-- Opening Marker --
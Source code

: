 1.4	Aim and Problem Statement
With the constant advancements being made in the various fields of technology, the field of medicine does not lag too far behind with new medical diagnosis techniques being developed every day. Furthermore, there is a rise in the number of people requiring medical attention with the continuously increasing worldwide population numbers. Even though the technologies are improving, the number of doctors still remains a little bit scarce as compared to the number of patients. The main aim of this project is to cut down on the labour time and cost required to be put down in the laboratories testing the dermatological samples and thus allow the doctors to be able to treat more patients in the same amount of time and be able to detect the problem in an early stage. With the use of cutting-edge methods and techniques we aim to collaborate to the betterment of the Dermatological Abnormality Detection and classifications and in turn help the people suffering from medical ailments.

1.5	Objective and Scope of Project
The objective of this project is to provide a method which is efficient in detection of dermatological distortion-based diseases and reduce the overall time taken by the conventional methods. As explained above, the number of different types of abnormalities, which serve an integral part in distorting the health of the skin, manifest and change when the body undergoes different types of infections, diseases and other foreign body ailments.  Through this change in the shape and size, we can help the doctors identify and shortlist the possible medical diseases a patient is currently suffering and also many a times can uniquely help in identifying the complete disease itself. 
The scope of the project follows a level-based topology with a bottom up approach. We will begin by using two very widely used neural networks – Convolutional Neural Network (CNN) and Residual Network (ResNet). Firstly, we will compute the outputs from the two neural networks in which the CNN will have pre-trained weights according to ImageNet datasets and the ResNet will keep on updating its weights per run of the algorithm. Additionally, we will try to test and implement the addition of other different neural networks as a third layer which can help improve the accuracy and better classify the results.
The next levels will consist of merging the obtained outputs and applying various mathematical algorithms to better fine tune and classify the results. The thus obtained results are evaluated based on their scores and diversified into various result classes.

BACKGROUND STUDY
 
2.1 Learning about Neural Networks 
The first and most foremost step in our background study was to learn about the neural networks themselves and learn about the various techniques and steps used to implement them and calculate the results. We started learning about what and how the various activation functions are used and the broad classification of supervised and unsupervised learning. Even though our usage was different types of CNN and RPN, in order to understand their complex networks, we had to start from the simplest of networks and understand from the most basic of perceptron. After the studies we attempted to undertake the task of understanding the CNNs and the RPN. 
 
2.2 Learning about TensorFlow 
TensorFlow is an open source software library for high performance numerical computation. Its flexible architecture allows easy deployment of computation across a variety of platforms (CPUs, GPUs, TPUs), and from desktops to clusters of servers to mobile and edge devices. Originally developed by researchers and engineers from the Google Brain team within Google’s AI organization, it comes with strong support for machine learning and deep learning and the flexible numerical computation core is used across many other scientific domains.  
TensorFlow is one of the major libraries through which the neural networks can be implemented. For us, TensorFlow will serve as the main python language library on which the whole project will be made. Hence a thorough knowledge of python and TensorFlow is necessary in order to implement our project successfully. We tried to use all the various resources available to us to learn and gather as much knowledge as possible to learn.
-- Closing Marker --
Your answer must be every record above, set down exactly as written.

Reply:
Source code

: 1.4	Aim and Problem Statement
With the constant advancements being made in the various fields of technology, the field of medicine does not lag too far behind with new medical diagnosis techniques being developed every day. Furthermore, there is a rise in the number of people requiring medical attention with the continuously increasing worldwide population numbers. Even though the technologies are improving, the number of doctors still remains a little bit scarce as compared to the number of patients. The main aim of this project is to cut down on the labour time and cost required to be put down in the laboratories testing the dermatological samples and thus allow the doctors to be able to treat more patients in the same amount of time and be able to detect the problem in an early stage. With the use of cutting-edge methods and techniques we aim to collaborate to the betterment of the Dermatological Abnormality Detection and classifications and in turn help the people suffering from medical ailments.

1.5	Objective and Scope of Project
The objective of this project is to provide a method which is efficient in detection of dermatological distortion-based diseases and reduce the overall time taken by the conventional methods. As explained above, the number of different types of abnormalities, which serve an integral part in distorting the health of the skin, manifest and change when the body undergoes different types of infections, diseases and other foreign body ailments.  Through this change in the shape and size, we can help the doctors identify and shortlist the possible medical diseases a patient is currently suffering and also many a times can uniquely help in identifying the complete disease itself. 
The scope of the project follows a level-based topology with a bottom up approach. We will begin by using two very widely used neural networks – Convolutional Neural Network (CNN) and Residual Network (ResNet). Firstly, we will compute the outputs from the two neural networks in which the CNN will have pre-trained weights according to ImageNet datasets and the ResNet will keep on updating its weights per run of the algorithm. Additionally, we will try to test and implement the addition of other different neural networks as a third layer which can help improve the accuracy and better classify the results.
The next levels will consist of merging the obtained outputs and applying various mathematical algorithms to better fine tune and classify the results. The thus obtained results are evaluated based on their scores and diversified into various result classes.

BACKGROUND STUDY
 
2.1 Learning about Neural Networks 
The first and most foremost step in our background study was to learn about the neural networks themselves and learn about the various techniques and steps used to implement them and calculate the results. We started learning about what and how the various activation functions are used and the broad classification of supervised and unsupervised learning. Even though our usage was different types of CNN and RPN, in order to understand their complex networks, we had to start from the simplest of networks and understand from the most basic of perceptron. After the studies we attempted to undertake the task of understanding the CNNs and the RPN. 
 
2.2 Learning about TensorFlow 
TensorFlow is an open source software library for high performance numerical computation. Its flexible architecture allows easy deployment of computation across a variety of platforms (CPUs, GPUs, TPUs), and from desktops to clusters of servers to mobile and edge devices. Originally developed by researchers and engineers from the Google Brain team within Google’s AI organization, it comes with strong support for machine learning and deep learning and the flexible numerical computation core is used across many other scientific domains.  
TensorFlow is one of the major libraries through which the neural networks can be implemented. For us, TensorFlow will serve as the main python language library on which the whole project will be made. Hence a thorough knowledge of python and TensorFlow is necessary in order to implement our project successfully. We tried to use all the various resources available to us to learn and gather as much knowledge as possible to learn.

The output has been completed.